Ayah menoleh padaku, tersenyum kecil. “Capek itu biasa, nak. Yang penting, kita tetap berusaha. Kalau tidak capek, ya tidak bakal ada hasil.”
Aku menatap wajahnya yang penuh kerutan. Dalam kerutan itu, aku mengingat saat ayah bercerita tentangnya saat masih kecil. Ayah tidak pernah bersekolah tinggi. Selepas SD, dia harus membantu kakek di ladang. Namun, dia selalu berkata bahwa pendidikan adalah kunci masa depan. Itu sebabnya, Ayah bekerja keras agar aku bisa sekolah setinggi mungkin.
“Ayah, kenapa harus kerja sekeras itu?” tanyaku, masih penasaran.
“Karena Ayah ingin kamu punya pilihan. Ayah dulu tidak punya pilihan, nak. Tapi kalau kamu rajin dalam melakukan sesuatu pasti akan ada ganjarannya nanti. Ayah ingin kamu tidak perlu kerja sekeras Ayah.”
Jawabannya sederhana, tapi menusuk hati. Aku yang mendengar perkataannya pun terdiam.
Keesokan harinya, seperti biasa, Ayah sudah berangkat ke ladang sebelum matahari terbit. Aku melihatnya dari jendela, membawa cangkul dan topi caping kesayangannya, itu adalah topi terakhir yang ayah dapat dari kakek.Di punggungnya, ada keranjang bambu berisi bekal sederhana yang disiapkan Ibu. Aku yang memandanginya dari jauh hanya bisa menghela napas panjang.

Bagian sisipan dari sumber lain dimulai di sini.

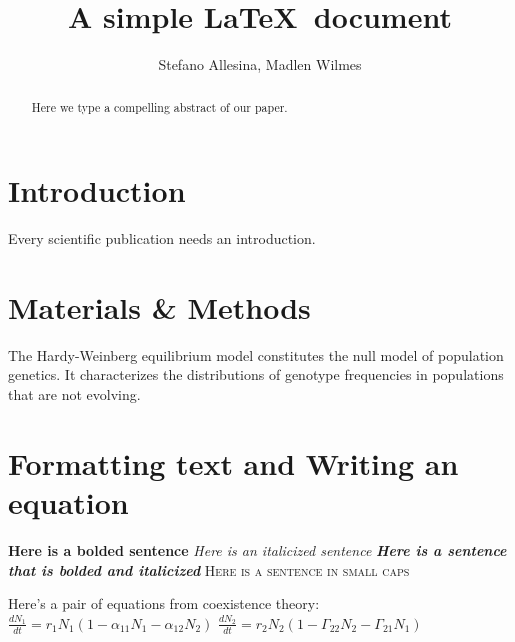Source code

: \documentclass[12pt]{article}
\title{A simple \LaTeX\ document}
\author{Stefano Allesina, Madlen Wilmes}
\date{}
\begin{document}
\maketitle
\begin{abstract}
Here we type a compelling abstract of our paper.
\end{abstract}
\section{Introduction}
Every scientific publication needs an introduction.
\section{Materials \& Methods}
The Hardy-Weinberg equilibrium model constitutes the null model of population genetics. It characterizes the distributions of genotype  frequencies in populations that are not evolving.

\section{Formatting text and Writing an equation}

\textbf{Here is a bolded sentence}     
\newline
\textit{Here is an italicized sentence}     
\newline
\textit{\textbf{Here is a sentence that is bolded and italicized}}    
\newline
\textsc{Here is a sentence in small caps}   
\newline

Here's a pair of equations from coexistence theory:
\newline
$\frac{dN_{1}}{dt} = r_{1}N_{1} (1 - \alpha_{11}N_{1} - \alpha_{12}N_{2})$
$\frac{dN_{2}}{dt} = r_{2}N_{2} (1 - \Gamma_{22}N_{2} - \Gamma_{21}N_{1})$
\end{document}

Hari itu adalah hari libur sekolah. Aku memutuskan untuk pergi ke ladang membantu Ayah. Sesampainya di sana, aku melihatnya sedang mencangkul tanah dengan tenaga yang seolah tak pernah habis. Tubuhnya basah oleh keringat, tapi dia terus bekerja tanpa mengeluh atau memang aku jarang mendengar ayah mengeluh pada ibu ataupun padaku.
“Ayah, biar aku bantu,” ujarku sambil mengambil cangkul dari tangannya.

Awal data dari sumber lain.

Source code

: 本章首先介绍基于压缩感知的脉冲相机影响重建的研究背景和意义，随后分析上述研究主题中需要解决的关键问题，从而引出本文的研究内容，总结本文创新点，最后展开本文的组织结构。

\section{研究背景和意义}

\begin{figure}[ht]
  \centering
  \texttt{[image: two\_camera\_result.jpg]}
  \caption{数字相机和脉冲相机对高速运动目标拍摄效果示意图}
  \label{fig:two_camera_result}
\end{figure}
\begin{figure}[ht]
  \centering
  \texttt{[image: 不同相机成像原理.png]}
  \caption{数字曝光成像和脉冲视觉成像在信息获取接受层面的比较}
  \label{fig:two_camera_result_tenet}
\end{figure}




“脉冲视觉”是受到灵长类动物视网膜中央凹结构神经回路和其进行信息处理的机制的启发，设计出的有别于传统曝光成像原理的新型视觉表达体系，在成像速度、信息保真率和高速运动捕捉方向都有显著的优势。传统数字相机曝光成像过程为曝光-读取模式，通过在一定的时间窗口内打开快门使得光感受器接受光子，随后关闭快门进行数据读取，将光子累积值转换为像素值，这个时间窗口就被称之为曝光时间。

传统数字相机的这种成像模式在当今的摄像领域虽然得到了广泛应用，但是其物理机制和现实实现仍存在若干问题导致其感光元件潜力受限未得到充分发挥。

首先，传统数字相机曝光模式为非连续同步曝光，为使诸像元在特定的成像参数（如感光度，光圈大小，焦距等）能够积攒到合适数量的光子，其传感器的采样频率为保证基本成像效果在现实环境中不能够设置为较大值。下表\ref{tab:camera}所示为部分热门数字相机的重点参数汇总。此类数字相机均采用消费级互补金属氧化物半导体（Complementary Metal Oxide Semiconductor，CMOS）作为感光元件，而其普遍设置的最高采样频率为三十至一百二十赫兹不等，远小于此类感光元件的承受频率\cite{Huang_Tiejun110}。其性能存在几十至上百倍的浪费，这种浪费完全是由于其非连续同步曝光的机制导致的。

Dia terkejut, dan tak memperbolehkan ku mencangkul.
“Hati-hati, nak,kamu ini jarang memakai cangkul jadi jangan sampai cangkulnya kena kakimu.”
"Gapapa ayah aku bantu dikit dikit walau aku terlihat seperti tidak bisa memakai cangkul, setidaknya aku sudah melihat tutor dari youtube, hahaha" jawabku sambil bercanda ria.